Siento los ojos de Ciri en mi cara, la ceja izquierda, como de costumbre arqueada y subida de nivel para mostrar la incredulidad. No da la carcajada porque le ha gustado la leyenda.

—Muy interesante, —comenta sin añadir aclaraciones ni dudas, sorbe las últimas gotas de café y deja la taza en su sitio, tiempo que yo aprovecho para añadir.

—Amigo, lo que me falta por contarte es que, el niño de la historia, a partir del año siguiente a su curación, desde la hora de vísperas hasta las doce de la noche, cuando los finados andan por los tejados, cambia las eses por zetas.

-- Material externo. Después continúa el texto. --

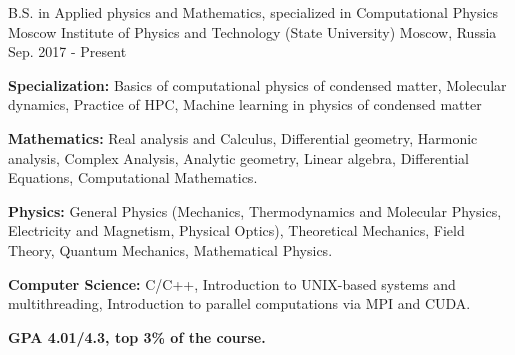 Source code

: 

\begin{cventries}

  \cventry
    {B.S. in Applied physics and Mathematics, specialized in Computational Physics} %
    {Moscow Institute of Physics and Technology (State University)} %
    {Moscow, Russia} %
    {Sep. 2017 - Present} %
    {
      \begin{cvitems} %
        \item {\textbf{Specialization:} Basics of computational physics of condensed matter, Molecular dynamics, Practice of HPC, Machine learning in physics of condensed matter}
        \item {\textbf{Mathematics:} Real analysis and Calculus, Differential geometry, Harmonic analysis, Complex Analysis, Analytic geometry, Linear algebra, Differential Equations, Computational Mathematics.}
        \item {\textbf{Physics:} General Physics (Mechanics, Thermodynamics and Molecular Physics, Electricity and Magnetism, Physical Optics), Theoretical Mechanics, Field Theory, Quantum Mechanics, Mathematical Physics.}
        \item {\textbf{Computer Science:}  C/C++, Introduction to UNIX-based systems and multithreading, Introduction to parallel computations via MPI and CUDA.
		\item {\textbf{GPA 4.01/4.3, top 3\% of the course.}}        
}
      \end{cvitems}
    }

\end{cventries}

Así pues, su nombre cambia de Sinforoso a Zinforozo y azí todaz laz palabraz”.

Ahora sí, Ciri ya no aguanta y su carcajada es tan sonora que el paseante que cruzaba por el escaparate ha vuelto la cabeza. 

He conseguido que mi amigo cambiara su estado de ánimo del comienzo del coloquio.

Es que con las historias de miedo uno no sabe si reír o llorar.